Meet the first African American CEO for the Girl Scouts Heart of New Jersey who says she has big plans in store

Posted: 3:01 PM, Jul 16, 2018
Updated: 2018-07-16 15:01:04-04

Westfield, N.J.—When it comes to female empowerment and the benefits of girl scouting, you  might not find a bigger advocate than Natasha Hemmings.

"I see the value of the program. I've seen it with my own daughters and with girls who are a part of the troop i led for 10 years," Hemmings said.

Her love for Girl Scouts didn’t start at an early age.

Having never been one as a child, she fell in love with the mission when she took a marketing job with the organization.

"The last 20 years of my life has been about telling girls' stories through Girl Scouting.

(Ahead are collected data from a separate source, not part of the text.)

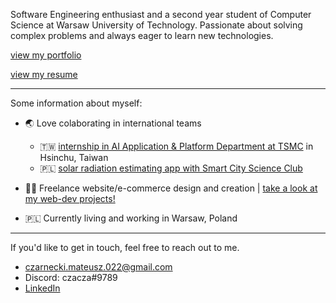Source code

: Software Engineering enthusiast and a second year student of Computer Science at Warsaw University of Technology. Passionate about solving complex problems and always eager to learn new technologies.

[view my portfolio](https://czaacza.github.io/)

[view my resume](https://github.com/czaacza/cv/blob/master/mateusz-czarnecki-cv.pdf)

---

Some information about myself:

- 🌏 Love colaborating in international teams
  - 🇹🇼 [internship in AI Application & Platform Department at TSMC](https://www.linkedin.com/feed/update/urn:li:activity:7076923812839047171/) in Hsinchu, Taiwan
  <!-- - 🇫🇮 [ethereum based control system project with Nokia](https://github.com/dfallow/EthereumProject/wiki) in Helsinki, Finland -->
  - 🇵🇱 [solar radiation estimating app with Smart City Science Club](https://github.com/czaacza/solar-estimator)   
   
- 👨‍💻 Freelance website/e-commerce design and creation | [take a look at my web-dev projects!](https://github.com/czaacza/Web-Development-Projects)
- 🇵🇱 Currently living and working in Warsaw, Poland

--- 

If you'd like to get in touch, feel free to reach out to me.

- czarnecki.mateusz.022@gmail.com
- Discord: czacza#9789
- [LinkedIn](https://www.linkedin.com/in/mateusz--czarnecki/)

<!--
**czaacza/czaacza** is a ✨ _special_ ✨ repository because its `README.md` (this file) appears on your GitHub profile.

Here are some ideas to get you started:

- 🔭 I’m currently working on ...
- 🌱 I’m currently learning ...
- 👯 I’m looking to collaborate on ...
- 🤔 I’m looking for help with ...
- 💬 Ask me about ...
- 📫 How to reach me: ...
- 😄 Pronouns: ...
- ⚡ Fun fact: ...
-->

It makes me feel like I'm doing something worth while." Hemmings explained.

So when the time came to find a new CEO, Hemmings, a mother herself,  was a top choice.

"When my girls heard the announcement, they had a sense of pride," Hemmings said.

She’s only been in her new position for three months, but has major plans she says she can’t wait to accomplish.

They include a program called Media G.I.R.L.z., which will allow scouts to tell their own stories.

She’s also bringing the organization into the 21st century with robotics and coding programs.

One of Hemmings’ biggest goals is to set up troops in untapped communities.

"We are trying to get into Newark, Elizabeth, Jersey City, and Irvington," Hemmings added.

She’s also growing Troop 6000, which brings Girl Scouting to homeless shelters.

And finally, Hemmings’ passion project: Girl Scouts Beyond Bars.

"It's been pretty heart-tugging talking to the moms who are in prison. One of the mothers hasn't seen her daughter in 12 years. But if her daughter wants to be a Girl Scout and see her mom through this program, we will do everything to make this happen," Hemmings revealed.

Shaping girls from all walks of life with opportunities like the cookie selling program, to create women who will lead in the future.

"We need more girls to know that their ideas, big or small, are achievable and attainable," Hemmings said.